Living the augmented reality

March 2019

Augmented Reality and Virtual Reality have long been tipped for mainstream. Technology companies have been hiding in plain sight to get the upper hand for when the battle truly starts. Of the different players in this market it’s no surprise that the platform technology for augmented reality is being led by the likes of Apple, Google and Facebook.

We have previously considered Virtual Reality and what has been driving its rapid growth. The tipping point for VR will be the cost and adoption rate of the hardware and managing the artificiality of the VR headset itself, particularly in service focused field organisations.

Augmented reality has fewer of these challenges.

Augmented reality is blazing a different path

The route to market of augmented reality is somewhat different from virtual reality, even if the end results may be similar. Both VR and AR share so much of the same underlying technology, from hardware to computer vision software and artificial intelligence.

Apple has already built ‘ARKit’ tools into its latest iOS release, which accelerates the coding of augmented reality apps to a common technical standard. For instance, Ikea has now launched a virtual showroom that allows you to see (to accurate scale) exactly how a new piece of furniture would look in your home. Microsoft has its Mixed Reality Capture Studios and Mixed Reality Academy at its Reactor in San Francisco.

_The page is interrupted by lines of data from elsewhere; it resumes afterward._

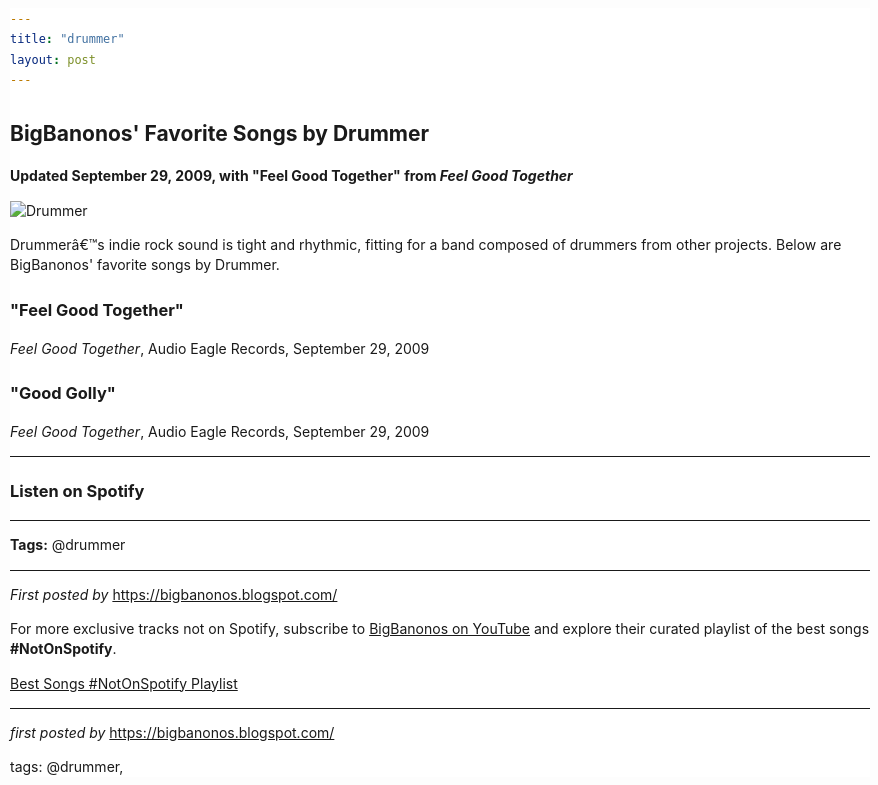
 ```yaml
---
title: "drummer"
layout: post
---
```

<h2>BigBanonos' Favorite Songs by Drummer</h2> <p><strong>Updated September 29, 2009, with "Feel Good Together" from <em>Feel Good Together</em></strong></p> <img src="https://i.scdn.co/image/ab67616d0000b2734406d6a9977c215ea6ba0e41" width="100%" alt="Drummer"> <p>Drummerâ€™s indie rock sound is tight and rhythmic, fitting for a band composed of drummers from other projects. Below are BigBanonos' favorite songs by Drummer.</p> <h3>"Feel Good Together"</h3>
<p><em>Feel Good Together</em>, Audio Eagle Records, September 29, 2009</p> <h3>"Good Golly"</h3>
<p><em>Feel Good Together</em>, Audio Eagle Records, September 29, 2009</p> <hr /> <h3>Listen on Spotify</h3> <iframe src="https://open.spotify.com/embed/playlist/7rYmKyUbdNDmL0AoJPuBFk?utm_source=generator" width="100%" height="352" frameBorder="0" allowfullscreen="" allow="autoplay; clipboard-write; encrypted-media; fullscreen; picture-in-picture" loading="lazy"></iframe> <hr /> <p><strong>Tags:</strong> @drummer</p> <hr /> <p><em>First posted by</em> <a href="https://bigbanonos.blogspot.com/" rel="noopener" target="_new">https://bigbanonos.blogspot.com/</a></p>



<div>
    <p>For more exclusive tracks not on Spotify, subscribe to <a href="https://www.youtube.com/@BigBanonos" target="_blank">BigBanonos on YouTube</a> and explore their curated playlist of the best songs <strong>#NotOnSpotify</strong>.</p>
    <p><a href="https://www.youtube.com/playlist?list=PLtuNtuTatqI0kFahUCbtbfenC_ET5O_tr" target="_blank">Best Songs #NotOnSpotify Playlist<br /></a></p></div>

<hr />

<p><em>first posted by</em> <a href="https://bigbanonos.blogspot.com/" rel="noopener" target="_new">https://bigbanonos.blogspot.com/</a></p>

<p>tags: @drummer,</p>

Not to be outdone, Google has just opened up its Software Developers Kit for Augmented Reality – ARCore 1.0. It builds on its previous Project Tango platform and was announced in August 2017 before being more widely showcased at Mobile World Congress 2018.

A key component is Google Lens – an app that is designed to bringing up relevant information using visual analysis to detect and identify objects and landmarks and present related information.

At the moment it’s at what I'd call the ‘gimmick’ stage – scanning a flower to tell you its type or creating a contact from a business card, but Google has high hopes for its future use cases.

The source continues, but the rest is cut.